* [What is expected]: Below are some entries. Output each one exactly as it appears.

* [Recorded data]:
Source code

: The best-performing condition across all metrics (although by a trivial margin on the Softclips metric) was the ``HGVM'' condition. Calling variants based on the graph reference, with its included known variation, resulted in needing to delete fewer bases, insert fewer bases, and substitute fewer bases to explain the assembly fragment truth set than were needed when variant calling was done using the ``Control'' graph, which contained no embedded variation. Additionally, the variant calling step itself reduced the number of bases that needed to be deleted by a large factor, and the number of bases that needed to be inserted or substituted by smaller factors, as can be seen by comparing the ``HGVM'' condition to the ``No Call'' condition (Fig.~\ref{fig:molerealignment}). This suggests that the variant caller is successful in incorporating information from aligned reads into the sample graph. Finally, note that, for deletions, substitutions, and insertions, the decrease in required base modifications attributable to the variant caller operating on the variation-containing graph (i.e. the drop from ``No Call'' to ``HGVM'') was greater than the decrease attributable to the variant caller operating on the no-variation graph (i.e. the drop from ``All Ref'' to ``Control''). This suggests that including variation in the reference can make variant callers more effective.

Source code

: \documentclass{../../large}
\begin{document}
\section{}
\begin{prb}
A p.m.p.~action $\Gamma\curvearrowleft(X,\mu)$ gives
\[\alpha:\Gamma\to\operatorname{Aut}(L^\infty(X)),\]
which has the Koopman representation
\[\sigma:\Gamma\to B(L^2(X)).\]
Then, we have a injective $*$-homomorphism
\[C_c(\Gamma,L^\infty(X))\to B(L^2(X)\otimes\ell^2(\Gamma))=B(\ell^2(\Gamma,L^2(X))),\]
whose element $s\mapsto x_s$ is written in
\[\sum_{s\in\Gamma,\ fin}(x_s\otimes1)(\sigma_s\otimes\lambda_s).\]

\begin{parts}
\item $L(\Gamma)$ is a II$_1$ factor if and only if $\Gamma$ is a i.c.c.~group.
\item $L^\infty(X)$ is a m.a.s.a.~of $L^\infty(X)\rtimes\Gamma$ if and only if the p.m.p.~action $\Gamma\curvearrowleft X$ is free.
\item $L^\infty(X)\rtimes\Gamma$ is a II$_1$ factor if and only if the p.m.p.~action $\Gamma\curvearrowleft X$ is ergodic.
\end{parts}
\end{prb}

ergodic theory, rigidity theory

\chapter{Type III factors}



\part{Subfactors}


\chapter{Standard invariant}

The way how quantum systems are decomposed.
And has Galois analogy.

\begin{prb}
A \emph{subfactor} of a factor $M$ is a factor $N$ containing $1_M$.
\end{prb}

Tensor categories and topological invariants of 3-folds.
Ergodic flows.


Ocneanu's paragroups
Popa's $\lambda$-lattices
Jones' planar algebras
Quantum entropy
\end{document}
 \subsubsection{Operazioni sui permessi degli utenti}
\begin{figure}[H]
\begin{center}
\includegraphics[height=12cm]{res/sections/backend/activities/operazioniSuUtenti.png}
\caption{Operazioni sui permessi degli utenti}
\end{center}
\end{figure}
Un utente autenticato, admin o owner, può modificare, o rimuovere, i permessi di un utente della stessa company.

* [Answer box]:
Source code

: The best-performing condition across all metrics (although by a trivial margin on the Softclips metric) was the ``HGVM'' condition. Calling variants based on the graph reference, with its included known variation, resulted in needing to delete fewer bases, insert fewer bases, and substitute fewer bases to explain the assembly fragment truth set than were needed when variant calling was done using the ``Control'' graph, which contained no embedded variation. Additionally, the variant calling step itself reduced the number of bases that needed to be deleted by a large factor, and the number of bases that needed to be inserted or substituted by smaller factors, as can be seen by comparing the ``HGVM'' condition to the ``No Call'' condition (Fig.~\ref{fig:molerealignment}). This suggests that the variant caller is successful in incorporating information from aligned reads into the sample graph. Finally, note that, for deletions, substitutions, and insertions, the decrease in required base modifications attributable to the variant caller operating on the variation-containing graph (i.e. the drop from ``No Call'' to ``HGVM'') was greater than the decrease attributable to the variant caller operating on the no-variation graph (i.e. the drop from ``All Ref'' to ``Control''). This suggests that including variation in the reference can make variant callers more effective.

Source code

: \documentclass{../../large}
\begin{document}
\section{}
\begin{prb}
A p.m.p.~action $\Gamma\curvearrowleft(X,\mu)$ gives
\[\alpha:\Gamma\to\operatorname{Aut}(L^\infty(X)),\]
which has the Koopman representation
\[\sigma:\Gamma\to B(L^2(X)).\]
Then, we have a injective $*$-homomorphism
\[C_c(\Gamma,L^\infty(X))\to B(L^2(X)\otimes\ell^2(\Gamma))=B(\ell^2(\Gamma,L^2(X))),\]
whose element $s\mapsto x_s$ is written in
\[\sum_{s\in\Gamma,\ fin}(x_s\otimes1)(\sigma_s\otimes\lambda_s).\]

\begin{parts}
\item $L(\Gamma)$ is a II$_1$ factor if and only if $\Gamma$ is a i.c.c.~group.
\item $L^\infty(X)$ is a m.a.s.a.~of $L^\infty(X)\rtimes\Gamma$ if and only if the p.m.p.~action $\Gamma\curvearrowleft X$ is free.
\item $L^\infty(X)\rtimes\Gamma$ is a II$_1$ factor if and only if the p.m.p.~action $\Gamma\curvearrowleft X$ is ergodic.
\end{parts}
\end{prb}

ergodic theory, rigidity theory

\chapter{Type III factors}



\part{Subfactors}


\chapter{Standard invariant}

The way how quantum systems are decomposed.
And has Galois analogy.

\begin{prb}
A \emph{subfactor} of a factor $M$ is a factor $N$ containing $1_M$.
\end{prb}

Tensor categories and topological invariants of 3-folds.
Ergodic flows.


Ocneanu's paragroups
Popa's $\lambda$-lattices
Jones' planar algebras
Quantum entropy
\end{document}
 \subsubsection{Operazioni sui permessi degli utenti}
\begin{figure}[H]
\begin{center}
\includegraphics[height=12cm]{res/sections/backend/activities/operazioniSuUtenti.png}
\caption{Operazioni sui permessi degli utenti}
\end{center}
\end{figure}
Un utente autenticato, admin o owner, può modificare, o rimuovere, i permessi di un utente della stessa company.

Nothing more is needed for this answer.